(Collected data entries)
*** Block opens ***

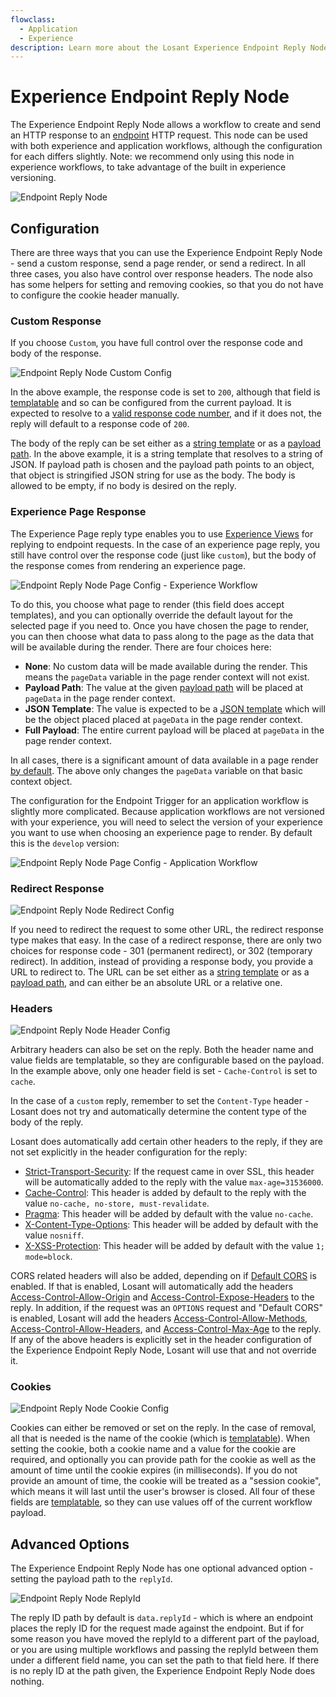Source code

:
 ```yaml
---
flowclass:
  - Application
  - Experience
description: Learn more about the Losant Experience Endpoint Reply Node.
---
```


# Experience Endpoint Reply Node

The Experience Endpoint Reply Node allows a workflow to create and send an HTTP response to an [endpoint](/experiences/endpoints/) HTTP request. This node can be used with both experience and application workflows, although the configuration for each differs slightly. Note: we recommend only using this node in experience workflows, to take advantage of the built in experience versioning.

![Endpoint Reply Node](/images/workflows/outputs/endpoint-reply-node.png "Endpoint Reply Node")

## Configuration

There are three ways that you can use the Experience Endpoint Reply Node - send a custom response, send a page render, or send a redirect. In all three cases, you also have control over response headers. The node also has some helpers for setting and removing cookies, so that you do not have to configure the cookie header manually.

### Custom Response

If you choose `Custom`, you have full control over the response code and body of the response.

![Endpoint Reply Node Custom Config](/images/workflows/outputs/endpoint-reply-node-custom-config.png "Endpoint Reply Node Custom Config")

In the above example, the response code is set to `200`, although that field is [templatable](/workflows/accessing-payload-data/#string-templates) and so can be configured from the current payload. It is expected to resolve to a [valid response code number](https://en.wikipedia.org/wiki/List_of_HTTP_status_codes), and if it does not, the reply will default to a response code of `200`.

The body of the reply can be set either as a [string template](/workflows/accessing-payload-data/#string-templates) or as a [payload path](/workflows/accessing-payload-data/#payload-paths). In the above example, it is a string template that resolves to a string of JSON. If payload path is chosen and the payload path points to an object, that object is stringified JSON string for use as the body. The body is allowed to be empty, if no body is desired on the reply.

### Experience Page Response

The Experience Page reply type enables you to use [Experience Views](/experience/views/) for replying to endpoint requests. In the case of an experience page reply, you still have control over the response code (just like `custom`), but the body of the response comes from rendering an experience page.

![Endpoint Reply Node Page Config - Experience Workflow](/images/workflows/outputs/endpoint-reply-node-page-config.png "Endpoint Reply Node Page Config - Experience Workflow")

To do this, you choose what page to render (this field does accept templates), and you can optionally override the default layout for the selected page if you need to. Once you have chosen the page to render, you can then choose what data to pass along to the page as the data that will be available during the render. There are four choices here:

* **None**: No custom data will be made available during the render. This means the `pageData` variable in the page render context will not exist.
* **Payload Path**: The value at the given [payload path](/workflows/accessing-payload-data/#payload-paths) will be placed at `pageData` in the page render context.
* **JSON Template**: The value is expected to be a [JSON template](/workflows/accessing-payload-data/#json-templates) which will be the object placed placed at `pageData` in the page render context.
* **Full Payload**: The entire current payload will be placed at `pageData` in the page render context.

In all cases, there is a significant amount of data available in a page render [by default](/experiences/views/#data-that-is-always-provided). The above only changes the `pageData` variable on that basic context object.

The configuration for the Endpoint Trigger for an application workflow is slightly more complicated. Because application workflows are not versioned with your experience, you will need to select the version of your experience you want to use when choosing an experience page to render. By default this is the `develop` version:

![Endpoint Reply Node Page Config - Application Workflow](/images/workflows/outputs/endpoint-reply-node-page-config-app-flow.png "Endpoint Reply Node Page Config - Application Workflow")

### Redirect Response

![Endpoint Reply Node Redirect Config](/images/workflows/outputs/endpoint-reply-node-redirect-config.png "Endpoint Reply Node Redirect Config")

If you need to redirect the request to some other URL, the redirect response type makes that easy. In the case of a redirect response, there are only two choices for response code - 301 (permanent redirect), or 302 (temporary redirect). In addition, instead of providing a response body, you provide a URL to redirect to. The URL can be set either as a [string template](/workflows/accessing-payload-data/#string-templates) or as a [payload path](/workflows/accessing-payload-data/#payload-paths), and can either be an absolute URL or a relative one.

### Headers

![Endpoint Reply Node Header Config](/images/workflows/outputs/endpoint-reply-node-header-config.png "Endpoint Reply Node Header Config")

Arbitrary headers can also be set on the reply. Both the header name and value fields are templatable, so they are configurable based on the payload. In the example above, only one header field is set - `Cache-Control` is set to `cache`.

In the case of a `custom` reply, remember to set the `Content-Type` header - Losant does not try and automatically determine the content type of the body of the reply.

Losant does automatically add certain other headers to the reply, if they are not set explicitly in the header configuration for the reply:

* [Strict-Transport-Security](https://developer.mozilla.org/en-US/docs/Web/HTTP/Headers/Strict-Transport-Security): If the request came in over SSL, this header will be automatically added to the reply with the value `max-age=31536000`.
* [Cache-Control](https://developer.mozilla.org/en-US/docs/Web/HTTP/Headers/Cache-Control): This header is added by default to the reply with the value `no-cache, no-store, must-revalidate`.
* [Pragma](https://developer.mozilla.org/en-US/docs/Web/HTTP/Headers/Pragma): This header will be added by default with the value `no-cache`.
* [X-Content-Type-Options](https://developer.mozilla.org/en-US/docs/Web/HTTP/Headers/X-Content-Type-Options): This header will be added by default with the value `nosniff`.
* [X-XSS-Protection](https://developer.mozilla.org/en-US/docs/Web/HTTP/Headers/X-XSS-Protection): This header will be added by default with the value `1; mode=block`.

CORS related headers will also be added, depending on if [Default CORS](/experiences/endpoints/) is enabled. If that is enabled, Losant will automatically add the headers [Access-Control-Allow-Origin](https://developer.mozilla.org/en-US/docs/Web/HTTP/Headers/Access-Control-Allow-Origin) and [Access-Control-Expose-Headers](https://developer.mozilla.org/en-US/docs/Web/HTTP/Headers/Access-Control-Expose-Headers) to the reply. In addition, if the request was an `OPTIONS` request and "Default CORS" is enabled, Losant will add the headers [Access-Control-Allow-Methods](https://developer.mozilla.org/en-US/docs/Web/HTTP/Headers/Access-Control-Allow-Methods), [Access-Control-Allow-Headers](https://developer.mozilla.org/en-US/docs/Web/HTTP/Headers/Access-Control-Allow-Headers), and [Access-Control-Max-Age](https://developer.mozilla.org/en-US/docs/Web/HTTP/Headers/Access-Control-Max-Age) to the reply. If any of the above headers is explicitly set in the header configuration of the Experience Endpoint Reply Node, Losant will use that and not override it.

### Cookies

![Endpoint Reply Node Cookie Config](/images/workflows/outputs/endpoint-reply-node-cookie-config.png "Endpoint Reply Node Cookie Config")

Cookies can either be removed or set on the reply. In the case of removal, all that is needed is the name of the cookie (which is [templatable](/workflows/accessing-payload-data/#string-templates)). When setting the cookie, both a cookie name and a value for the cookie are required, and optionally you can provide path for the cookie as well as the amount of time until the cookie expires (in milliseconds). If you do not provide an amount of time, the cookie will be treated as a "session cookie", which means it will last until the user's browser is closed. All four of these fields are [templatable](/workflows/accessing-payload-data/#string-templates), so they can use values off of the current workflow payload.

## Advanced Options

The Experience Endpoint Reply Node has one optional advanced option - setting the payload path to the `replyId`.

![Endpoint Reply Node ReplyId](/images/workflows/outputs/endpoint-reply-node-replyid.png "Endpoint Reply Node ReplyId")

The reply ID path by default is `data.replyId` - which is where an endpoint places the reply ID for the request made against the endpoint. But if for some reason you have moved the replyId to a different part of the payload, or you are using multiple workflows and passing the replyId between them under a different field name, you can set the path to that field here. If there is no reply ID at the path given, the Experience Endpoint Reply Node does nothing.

*** Block closes ***
*** Block opens ***

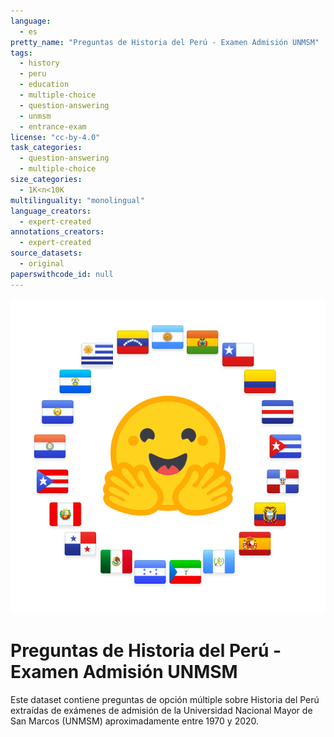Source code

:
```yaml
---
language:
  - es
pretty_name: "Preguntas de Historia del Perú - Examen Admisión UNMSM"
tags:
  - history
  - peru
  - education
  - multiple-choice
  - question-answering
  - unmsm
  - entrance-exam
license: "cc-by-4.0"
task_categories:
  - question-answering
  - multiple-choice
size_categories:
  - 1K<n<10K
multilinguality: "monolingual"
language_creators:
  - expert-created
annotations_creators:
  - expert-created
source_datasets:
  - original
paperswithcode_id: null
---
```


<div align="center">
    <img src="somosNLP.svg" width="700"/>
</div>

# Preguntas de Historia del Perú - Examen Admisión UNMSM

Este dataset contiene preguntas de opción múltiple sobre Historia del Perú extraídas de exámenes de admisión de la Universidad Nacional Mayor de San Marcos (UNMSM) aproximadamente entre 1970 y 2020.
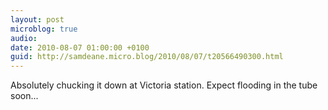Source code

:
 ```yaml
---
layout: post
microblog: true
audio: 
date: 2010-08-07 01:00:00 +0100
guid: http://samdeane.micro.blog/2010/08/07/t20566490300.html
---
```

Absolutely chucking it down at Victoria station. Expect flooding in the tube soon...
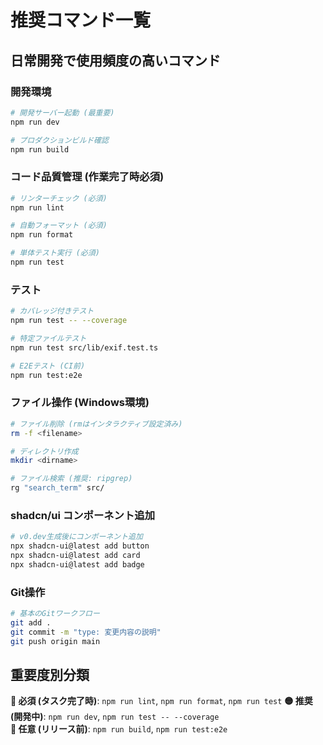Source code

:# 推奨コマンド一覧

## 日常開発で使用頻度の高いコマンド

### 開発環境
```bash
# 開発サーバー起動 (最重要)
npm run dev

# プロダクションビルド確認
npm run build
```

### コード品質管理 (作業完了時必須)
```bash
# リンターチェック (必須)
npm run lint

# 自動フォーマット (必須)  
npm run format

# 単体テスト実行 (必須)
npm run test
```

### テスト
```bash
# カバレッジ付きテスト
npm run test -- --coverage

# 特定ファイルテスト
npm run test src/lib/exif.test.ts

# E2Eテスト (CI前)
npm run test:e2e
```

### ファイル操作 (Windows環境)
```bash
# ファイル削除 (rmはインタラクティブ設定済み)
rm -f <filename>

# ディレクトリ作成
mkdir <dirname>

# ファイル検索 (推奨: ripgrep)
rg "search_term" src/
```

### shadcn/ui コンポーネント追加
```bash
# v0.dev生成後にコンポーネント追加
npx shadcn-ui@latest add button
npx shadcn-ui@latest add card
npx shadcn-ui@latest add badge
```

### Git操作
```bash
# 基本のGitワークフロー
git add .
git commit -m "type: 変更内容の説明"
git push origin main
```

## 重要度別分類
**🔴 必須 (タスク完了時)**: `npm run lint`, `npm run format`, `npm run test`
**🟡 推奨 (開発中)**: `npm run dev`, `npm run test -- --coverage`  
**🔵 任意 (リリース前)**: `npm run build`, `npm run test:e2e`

*** Block closes ***

Task statement: Whenever the string "layout" shows up in a line above, copy that line.

Response area:
To do this, you choose what page to render (this field does accept templates), and you can optionally override the default layout for the selected page if you need to. Once you have chosen the page to render, you can then choose what data to pass along to the page as the data that will be available during the render. There are four choices here:
layout: post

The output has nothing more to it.